*** Begin section ***

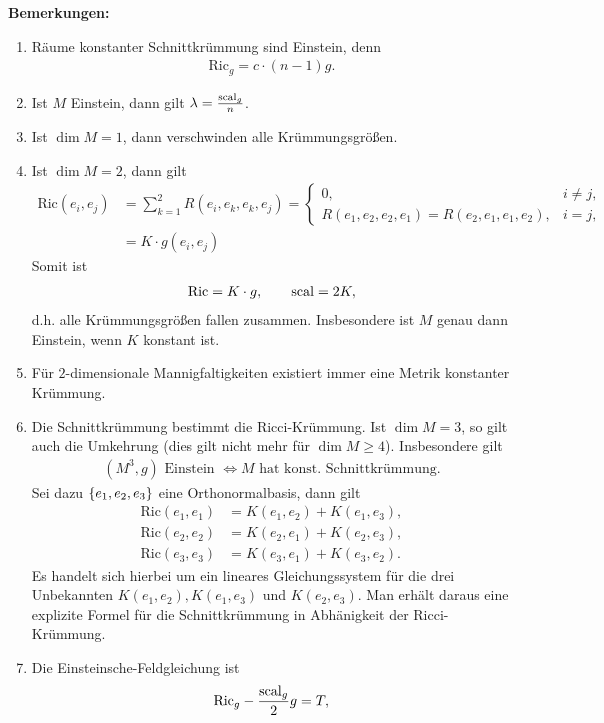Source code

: \documentclass[12pt,a4paper]{article}
\def\Ric{\mathrm{Ric}}
\begin{document}
{\bf Bemerkungen:}
\begin{enumerate}
  \item R\"aume konstanter Schnittkr\"ummung sind Einstein, denn
\begin{align*}
\Ric_g = c\cdot (n-1)g.
\end{align*}
\item Ist $M$ Einstein, dann gilt $\lambda = \frac{\mathrm{scal}_g}{n}$.
\item Ist $\dim M = 1$, dann verschwinden alle Kr\"ummungsgr\"o\ss{}en.
\item Ist $\dim M = 2$, dann gilt
\begin{align*}
\Ric(e_i,e_j) &= \sum_{k=1}^2 R(e_i,e_k,e_k,e_j)
= 
\begin{cases}
0, & i\neq j,\\
R(e_1,e_2,e_2,e_1)=R(e_2,e_1,e_1,e_2), & i=j,
\end{cases}\\
&= K \cdot g(e_i,e_j)
\end{align*}
Somit ist
\begin{align*}
\Ric = K\cdot g,\qquad
\scal = 2K,
\end{align*}
d.h. alle Kr\"ummungsgr\"o\ss{}en fallen zusammen. Insbesondere ist $M$ genau
dann Einstein, wenn $K$ konstant ist.
\item F\"ur $2$-dimensionale Mannigfaltigkeiten existiert immer eine Metrik 
konstanter Kr\"ummung.
\item Die Schnittkr\"ummung bestimmt die Ricci-Kr\"ummung. Ist $\dim M = 3$, so gilt
auch die Umkehrung (dies gilt nicht mehr f\"ur $\dim M\ge 4$). Insbesondere gilt
\begin{align*}
(M^3,g) \text{ Einstein } \Leftrightarrow M\text{ hat konst. Schnittkr\"ummung}.
\end{align*}
Sei dazu $\{e_1,e_2,e_3\}$ eine Orthonormalbasis, dann gilt
\begin{align*}
\Ric(e_1,e_1) &= K(e_1,e_2) + K(e_1,e_3),\\
\Ric(e_2,e_2) &= K(e_2,e_1) + K(e_2,e_3),\\
\Ric(e_3,e_3) &= K(e_3,e_1) + K(e_3,e_2).
\end{align*}
Es handelt sich hierbei um ein lineares Gleichungssystem f\"ur die drei
Unbekannten $K(e_1,e_2),K(e_1,e_3)$ und $K(e_2,e_3)$. Man erh\"alt daraus eine
explizite Formel f\"ur die Schnittkr\"ummung in Abh\"anigkeit der Ricci-Kr\"ummung.
\item Die Einsteinsche-Feldgleichung ist
\begin{align*}
\Ric_g - \frac{\scal_g}{2}g = T,

\end{align*}
\end{enumerate}
\end{document}
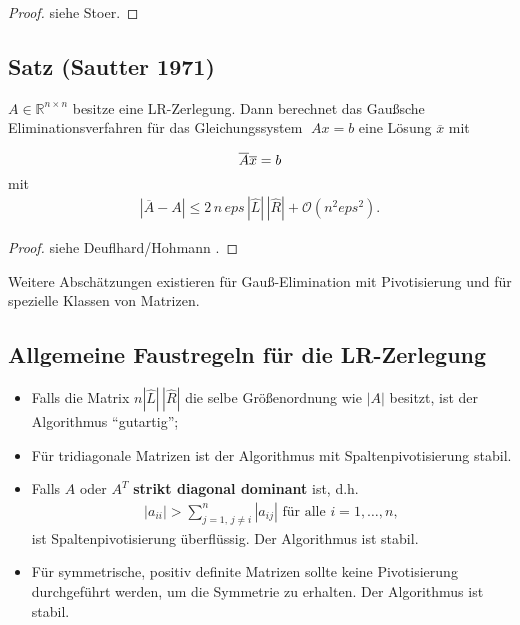 \documentclass[ngerman,fontsize=11pt, paper=a4, parskip=half, titlepage=true, toc=bib]{scrbook}
\newcommand{\R}{\mathds{R}}
\begin{document}
  \begin{proof}
  	siehe Stoer\cite{stoerbulirsch}.
  \end{proof}
  
  
  \subsection{Satz (Sautter 1971)}
  $ A \in \R^{n\times n}$ besitze eine LR-Zerlegung.  Dann berechnet das
  Gaußsche Eliminationsverfahren für das Gleichungssystem
  $\;  A  x =  b$ eine Lösung $\overline{ x}$ mit 
  \begin{gather*} \overline{ A} \overline{ x}  =   b \vspace*{-2ex} \end{gather*}
  mit
  \begin{gather*} 
	  | \overline{ A} - A |  \leq  2 \, n \, eps \,
	  |\hat{L}| \, | \hat{R}| + \mathcal{O}( n^2 eps^2).
  \end{gather*}
  
    \begin{proof}
    	siehe Deuflhard/Hohmann \cite{deuflhardhohmann}.
    \end{proof}
    
    Weitere Abschätzungen existieren für Gauß-Elimination mit 
    Pivotisierung und für spezielle Klassen von Matrizen.
    
    \subsection{Allgemeine Faustregeln für die LR-Zerlegung}
    \begin{itemize}
    	\item Falls die Matrix $n | \hat{ L} | \,  |\hat{ R}|$ die
    	selbe Größenordnung wie $| A|$ besitzt, ist der
    	Algorithmus \enquote{gutartig};
    	\item Für tridiagonale Matrizen  ist der Algorithmus mit
    	Spaltenpivotisierung stabil.
    	\item Falls $ A$ oder $ A^T$  \textbf{strikt diagonal
    		dominant} ist, d.h. 
    		\begin{gather*}
    			| a_{ii} | > \sum\limits_{j=1 ,\, j \not = i}^{n} | a_{ij}| 
    			\mbox{ für alle } i = 1, \ldots, n,
    		\end{gather*}
    		ist Spaltenpivotisierung überflüssig. Der Algorithmus ist stabil.
    	\item Für symmetrische, positiv definite Matrizen sollte keine Pivotisierung
    		durchgeführt werden, um die Symmetrie zu erhalten.
    		Der Algorithmus ist stabil.
    \end{itemize}
    
\end{document}
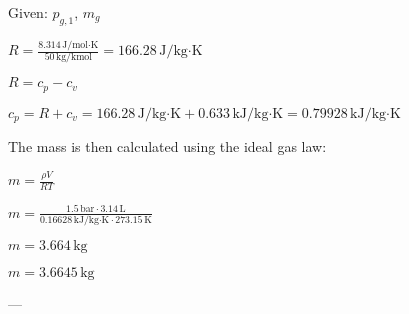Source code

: Given: \( p_{g,1} \), \( m_g \)  

\( R = \frac{8.314 \, \text{J/mol·K}}{50 \, \text{kg/kmol}} = 166.28 \, \text{J/kg·K} \)  

\( R = c_p - c_v \)  

\( c_p = R + c_v = 166.28 \, \text{J/kg·K} + 0.633 \, \text{kJ/kg·K} = 0.79928 \, \text{kJ/kg·K} \)  

The mass is then calculated using the ideal gas law:  

\( m = \frac{\rho V}{R T} \)  

\( m = \frac{1.5 \, \text{bar} \cdot 3.14 \, \text{L}}{0.16628 \, \text{kJ/kg·K} \cdot 273.15 \, \text{K}} \)  

\( m = 3.664 \, \text{kg} \)  

\( m = 3.6645 \, \text{kg} \)  

---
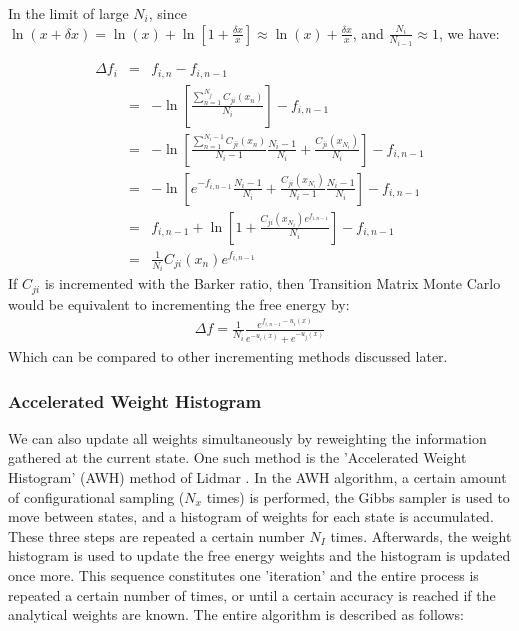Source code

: \documentclass[superscriptaddress,showkeys, nofootinbib, pre, aps]{revtex4-1}
\begin{document}
In the limit of large $N_i$, since $\ln(x+\delta x) = \ln(x) + \ln\left[1 +
  \frac{\delta x}{x}\right] \approx \ln(x) + \frac{\delta x}{x}$, and $\frac{N_i}{N_{i-1}} \approx 1$, we
have:

\begin{eqnarray*}
\Delta f_i &=& f_{i,n} - f_{i,n-1} \\
           &=& -\ln \left[ \frac{\sum_{n=1}^{N_j} C_{ji}(x_{n})}{N_i}\right] - f_{i,n-1} \\
           &=& -\ln \left[ \frac{\sum_{n=1}^{N_i-1} C_{ji}(x_{n})}{N_i-1}\frac{N_i-1}{N_i} + \frac{C_{ji}(x_{N_i})}{N_i} \right] - f_{i,n-1} \\
           &=& -\ln \left[e^{-f_{i,n-1}}\frac{N_i-1}{N_i} + \frac{C_{ji}(x_{N_i})}{N_i-1}\frac{N_i-1}{N_i}\right] - f_{i,n-1} \\
           &=& f_{i,n-1} + \ln \left[1 + \frac{C_{ji}(x_{N_i})e^{f_{i,n-1}}}{N_i}\right] - f_{i,n-1}\\
           &=& \frac{1}{N_i} C_{ji}(x_{n})e^{f_{i,n-1}}
\end{eqnarray*}
If $C_{ji}$ is incremented with the Barker ratio, then Transition
Matrix Monte Carlo would be equivalent to incrementing the free energy
by:
\begin{eqnarray}
\Delta f = \frac{1}{N_i} \frac{e^{f_{i,n-1}-u_i(x)}}{e^{-u_i(x)} +
  e^{-u_j(x)}}
\end{eqnarray}
Which can be compared to other incrementing methods discussed later.
 
\subsubsection{\label{sec:awh}Accelerated Weight Histogram}

We can also update all weights simultaneously by reweighting the information gathered at the current state.  One such method is the 'Accelerated Weight Histogram' (AWH) method of Lidmar
\cite{Lidmar2012}.  In the AWH algorithm, a certain amount of configurational sampling ($N_x$ times) is performed, the Gibbs sampler is used to move between states, and a histogram of weights for each state is accumulated.  These three steps are repeated a certain number
$N_I$ times.  Afterwards, the weight histogram is used to update the free energy weights and the histogram is updated once more.  This sequence constitutes one 'iteration' and the entire process is repeated a certain number of times, or until a certain accuracy is reached if the analytical weights are known.  The entire algorithm is described as follows:
\end{document}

*** End section ***

## [Task goal]
The range runs from the line above containing "immer eine Metrik" to the line containing "K(e_2,e_1) + K(e_2,e_3),\\", inclusive. Restate those lines word for word and no others.

## [Answer to the exercise]
\item F\"ur $2$-dimensionale Mannigfaltigkeiten existiert immer eine Metrik 
konstanter Kr\"ummung.
\item Die Schnittkr\"ummung bestimmt die Ricci-Kr\"ummung. Ist $\dim M = 3$, so gilt
auch die Umkehrung (dies gilt nicht mehr f\"ur $\dim M\ge 4$). Insbesondere gilt
\begin{align*}
(M^3,g) \text{ Einstein } \Leftrightarrow M\text{ hat konst. Schnittkr\"ummung}.
\end{align*}
Sei dazu $\{e_1,e_2,e_3\}$ eine Orthonormalbasis, dann gilt
\begin{align*}
\Ric(e_1,e_1) &= K(e_1,e_2) + K(e_1,e_3),\\
\Ric(e_2,e_2) &= K(e_2,e_1) + K(e_2,e_3),\\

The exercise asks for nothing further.